Reptiles

 

There are four main groups of reptiles: turtles and tortoises; lizards and snakes; crocodiles and alligators; and the tuatara. Many reptiles spend most of their time on land, but some spend a great deal of time in the water. Reptile species can be found in all types of habitat except polar ice and tundra.

All reptiles:

Are vertebrates (which means they have a backbone or spine)
Are ectothermic. Also known as “cold-blooded,” ectothermic animals cannot regulate their own body heat, so they depend on warmth from sunlight to become warm and active. If they get too hot, they have to find shade or a burrow to help them cool down.
Are covered with scales
Have lungs for breathing

Here at the park we keep a small range of Reptiles, a selection of animals that have either been acquired or donated and are housed in our Reptile Room.

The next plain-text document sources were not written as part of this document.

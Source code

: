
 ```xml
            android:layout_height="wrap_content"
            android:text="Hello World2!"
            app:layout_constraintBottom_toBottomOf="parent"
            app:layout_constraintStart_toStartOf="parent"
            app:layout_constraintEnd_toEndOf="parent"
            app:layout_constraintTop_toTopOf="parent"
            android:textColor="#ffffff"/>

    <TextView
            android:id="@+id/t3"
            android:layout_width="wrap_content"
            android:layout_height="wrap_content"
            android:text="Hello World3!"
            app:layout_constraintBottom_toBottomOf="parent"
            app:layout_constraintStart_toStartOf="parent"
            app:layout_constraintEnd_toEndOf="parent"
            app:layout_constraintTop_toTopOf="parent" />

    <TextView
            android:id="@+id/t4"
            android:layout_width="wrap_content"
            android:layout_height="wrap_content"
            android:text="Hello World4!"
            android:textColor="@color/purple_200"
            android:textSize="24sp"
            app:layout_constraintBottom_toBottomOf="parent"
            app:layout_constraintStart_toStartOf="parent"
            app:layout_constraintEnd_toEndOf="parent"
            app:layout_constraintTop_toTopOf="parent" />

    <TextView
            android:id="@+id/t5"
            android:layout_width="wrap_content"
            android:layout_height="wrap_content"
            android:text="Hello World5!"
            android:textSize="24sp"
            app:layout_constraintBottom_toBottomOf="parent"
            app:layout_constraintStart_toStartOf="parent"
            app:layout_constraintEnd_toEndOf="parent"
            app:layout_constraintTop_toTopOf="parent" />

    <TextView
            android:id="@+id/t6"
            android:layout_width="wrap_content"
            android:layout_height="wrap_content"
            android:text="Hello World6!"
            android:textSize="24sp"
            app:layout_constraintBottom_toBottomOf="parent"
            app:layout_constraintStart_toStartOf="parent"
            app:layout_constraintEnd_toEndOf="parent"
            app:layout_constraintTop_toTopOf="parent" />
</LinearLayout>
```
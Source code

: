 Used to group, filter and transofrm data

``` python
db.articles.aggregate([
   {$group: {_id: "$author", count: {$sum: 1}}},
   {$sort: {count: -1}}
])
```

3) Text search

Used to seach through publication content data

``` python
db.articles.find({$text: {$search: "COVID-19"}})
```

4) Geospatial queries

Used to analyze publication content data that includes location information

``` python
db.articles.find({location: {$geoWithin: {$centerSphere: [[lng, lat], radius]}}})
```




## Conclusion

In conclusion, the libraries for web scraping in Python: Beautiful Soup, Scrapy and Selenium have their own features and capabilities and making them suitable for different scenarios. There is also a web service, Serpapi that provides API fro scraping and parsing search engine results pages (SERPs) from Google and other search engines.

Reptiles are cold blooded, which means they cannot generate their own heat like we can – they must absorb heat from their surroundings or the sun before they can become active.

We do not keep any venomous snakes – all of our snakes kill by constriction, which means they squeeze the breath out of their prey to kill it prior to eating it.

As well as snakes we keep several different types of Lizard. Some are brightly coloured and others have unusual bodies – they eat both fruit and vegetables as well as insects. The Snakes eat mice and rats. Snakes swallow their food whole, and have specially adapted jaws to enable this. They have stretchy ligaments in their jaw, enabling them to swallow food many times the size of their own head!

We also keep several Tortoises at the Park, who live in a couple of different enclosures in the park, they hibernate in the Winter so as it turns colder they may be taken inside, please ask a member of staff if you don’t see them, and they will let you know if they have had to go in.